Not easy to do that kind of name-dropping (canonical writers of horror fiction) without intruding on the reader and bringing them out of the story. Instead, it's essential here. And I always love when Grant drops in a line like, "And he was in a place not a time, nor a colour". The end in which his real muse acknowledges him at last is really chilling. The three entities that he meets before all seem very familiar:

"With a white robed man who held a world of choirs and hells of crowds in each massive hand, with golden dirty hair and his smile blinded".

"Another man, short, ugly, fiercesome, a black halo and violet cloak his only dress"/

"A Woman, at last the woman, whose beauty crippled and gave him strength, with roses and ivy and hemlock at her breasts, and deer and hyenas cavorting at her feet. Symphonies and chantings, ditties and solemnities".

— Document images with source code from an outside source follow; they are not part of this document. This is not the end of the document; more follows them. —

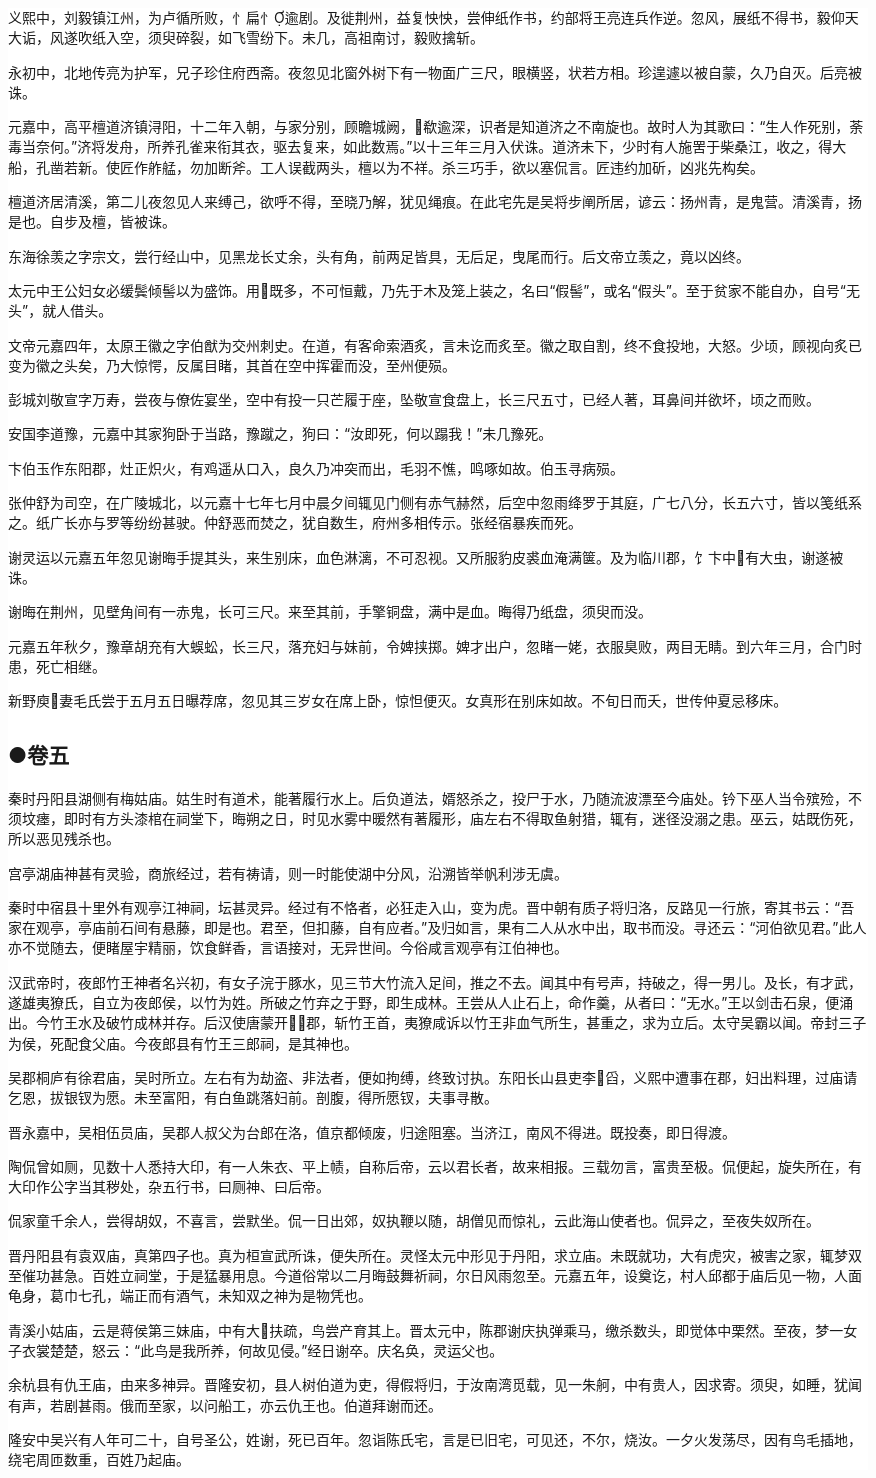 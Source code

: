 义熙中，刘毅镇江州，为卢循所败，忄扁忄逾剧。及徙荆州，益复怏怏，尝伸纸作书，约部将王亮连兵作逆。忽风，展纸不得书，毅仰天大诟，风遂吹纸入空，须臾碎裂，如飞雪纷下。未几，高祖南讨，毅败擒斩。  

永初中，北地传亮为护军，兄子珍住府西斋。夜忽见北窗外树下有一物面广三尺，眼横竖，状若方相。珍遑遽以被自蒙，久乃自灭。后亮被诛。  

元嘉中，高平檀道济镇浔阳，十二年入朝，与家分别，顾瞻城阙，欷逾深，识者是知道济之不南旋也。故时人为其歌曰：“生人作死别，荼毒当奈何。”济将发舟，所养孔雀来衔其衣，驱去复来，如此数焉。”以十三年三月入伏诛。道济未下，少时有人施罟于柴桑江，收之，得大船，孔凿若新。使匠作舴艋，勿加断斧。工人误截两头，檀以为不祥。杀三巧手，欲以塞侃言。匠违约加斫，凶兆先构矣。  

檀道济居清溪，第二儿夜忽见人来缚己，欲呼不得，至晓乃解，犹见绳痕。在此宅先是吴将步阐所居，谚云：扬州青，是鬼营。清溪青，扬是也。自步及檀，皆被诛。  

东海徐羡之字宗文，尝行经山中，见黑龙长丈余，头有角，前两足皆具，无后足，曳尾而行。后文帝立羡之，竟以凶终。  

太元中王公妇女必缓鬓倾髻以为盛饰。用既多，不可恒戴，乃先于木及笼上装之，名曰“假髻”，或名“假头”。至于贫家不能自办，自号“无头”，就人借头。  

文帝元嘉四年，太原王徽之字伯猷为交州刺史。在道，有客命索酒炙，言未讫而炙至。徽之取自割，终不食投地，大怒。少顷，顾视向炙已变为徽之头矣，乃大惊愕，反属目睹，其首在空中挥霍而没，至州便殒。  

彭城刘敬宣字万寿，尝夜与僚佐宴坐，空中有投一只芒履于座，坠敬宣食盘上，长三尺五寸，已经人著，耳鼻间并欲坏，顷之而败。  

安国李道豫，元嘉中其家狗卧于当路，豫蹴之，狗曰：“汝即死，何以蹋我！”未几豫死。  

卞伯玉作东阳郡，灶正炽火，有鸡遥从口入，良久乃冲突而出，毛羽不憔，鸣啄如故。伯玉寻病殒。  

张仲舒为司空，在广陵城北，以元嘉十七年七月中晨夕间辄见门侧有赤气赫然，后空中忽雨绛罗于其庭，广七八分，长五六寸，皆以笺纸系之。纸广长亦与罗等纷纷甚驶。仲舒恶而焚之，犹自数生，府州多相传示。张经宿暴疾而死。  

谢灵运以元嘉五年忽见谢晦手提其头，来生别床，血色淋漓，不可忍视。又所服豹皮裘血淹满箧。及为临川郡，饣卞中有大虫，谢遂被诛。  

谢晦在荆州，见壁角间有一赤鬼，长可三尺。来至其前，手擎铜盘，满中是血。晦得乃纸盘，须臾而没。  

元嘉五年秋夕，豫章胡充有大蜈蚣，长三尺，落充妇与妹前，令婢挟掷。婢才出户，忽睹一姥，衣服臭败，两目无睛。到六年三月，合门时患，死亡相继。  

新野庾妻毛氏尝于五月五日曝荐席，忽见其三岁女在席上卧，惊怛便灭。女真形在别床如故。不旬日而夭，世传仲夏忌移床。  

## ●卷五

秦时丹阳县湖侧有梅姑庙。姑生时有道术，能著履行水上。后负道法，婿怒杀之，投尸于水，乃随流波漂至今庙处。钤下巫人当令殡殓，不须坟瘗，即时有方头漆棺在祠堂下，晦朔之日，时见水雾中暖然有著履形，庙左右不得取鱼射猎，辄有，迷径没溺之患。巫云，姑既伤死，所以恶见残杀也。  

宫亭湖庙神甚有灵验，商旅经过，若有祷请，则一时能使湖中分风，沿溯皆举帆利涉无虞。  

秦时中宿县十里外有观亭江神祠，坛甚灵异。经过有不恪者，必狂走入山，变为虎。晋中朝有质子将归洛，反路见一行旅，寄其书云：“吾家在观亭，亭庙前石间有悬藤，即是也。君至，但扣藤，自有应者。”及归如言，果有二人从水中出，取书而没。寻还云：“河伯欲见君。”此人亦不觉随去，便睹屋宇精丽，饮食鲜香，言语接对，无异世间。今俗咸言观亭有江伯神也。  

汉武帝时，夜郎竹王神者名兴初，有女子浣于豚水，见三节大竹流入足间，推之不去。闻其中有号声，持破之，得一男儿。及长，有才武，遂雄夷獠氏，自立为夜郎侯，以竹为姓。所破之竹弃之于野，即生成林。王尝从人止石上，命作羹，从者曰：“无水。”王以剑击石泉，便涌出。今竹王水及破竹成林并存。后汉使唐蒙开郡，斩竹王首，夷獠咸诉以竹王非血气所生，甚重之，求为立后。太守吴霸以闻。帝封三子为侯，死配食父庙。今夜郎县有竹王三郎祠，是其神也。  

吴郡桐庐有徐君庙，吴时所立。左右有为劫盗、非法者，便如拘缚，终致讨执。东阳长山县吏李舀，义熙中遭事在郡，妇出料理，过庙请乞恩，拔银钗为愿。未至富阳，有白鱼跳落妇前。剖腹，得所愿钗，夫事寻散。  

晋永嘉中，吴相伍员庙，吴郡人叔父为台郎在洛，值京都倾废，归途阻塞。当济江，南风不得进。既投奏，即日得渡。  

陶侃曾如厕，见数十人悉持大印，有一人朱衣、平上帻，自称后帝，云以君长者，故来相报。三载勿言，富贵至极。侃便起，旋失所在，有大印作公字当其秽处，杂五行书，曰厕神、曰后帝。  

侃家童千余人，尝得胡奴，不喜言，尝默坐。侃一日出郊，奴执鞭以随，胡僧见而惊礼，云此海山使者也。侃异之，至夜失奴所在。  

晋丹阳县有袁双庙，真第四子也。真为桓宣武所诛，便失所在。灵怪太元中形见于丹阳，求立庙。未既就功，大有虎灾，被害之家，辄梦双至催功甚急。百姓立祠堂，于是猛暴用息。今道俗常以二月晦鼓舞祈祠，尔日风雨忽至。元嘉五年，设奠讫，村人邱都于庙后见一物，人面龟身，葛巾七孔，端正而有酒气，未知双之神为是物凭也。  

青溪小姑庙，云是蒋侯第三妹庙，中有大扶疏，鸟尝产育其上。晋太元中，陈郡谢庆执弹乘马，缴杀数头，即觉体中栗然。至夜，梦一女子衣裳楚楚，怒云：“此鸟是我所养，何故见侵。”经日谢卒。庆名奂，灵运父也。  

余杭县有仇王庙，由来多神异。晋隆安初，县人树伯道为吏，得假将归，于汝南湾觅载，见一朱舸，中有贵人，因求寄。须臾，如睡，犹闻有声，若剧甚雨。俄而至家，以问船工，亦云仇王也。伯道拜谢而还。  

隆安中吴兴有人年可二十，自号圣公，姓谢，死已百年。忽诣陈氏宅，言是已旧宅，可见还，不尔，烧汝。一夕火发荡尽，因有鸟毛插地，绕宅周匝数重，百姓乃起庙。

I read this out of Scream Quietly. An apt title!

3paradoxosalpha
Muokkaaja: joulukuu 3, 2022, 4:12 pm

I liked this story a lot, especially the visionary bits at the end, and the quotidian part at the Bensons' party played well too.

What's with the title? Is it an allusion to the Robert Frost poem? I don't get it, if so.

4semdetenebre
joulukuu 3, 2022, 8:57 pm

>3 paradoxosalpha:

A Google search does lead to "Mending Wall" by Frost:

https://poets.org/poem/mending-wall

I dunno. Have to look a little closer. I guess the title could simply be a reference to a thing that exists, which would align with the ultimate result of the protagonist's agonized search for true inspiration/his missing muse.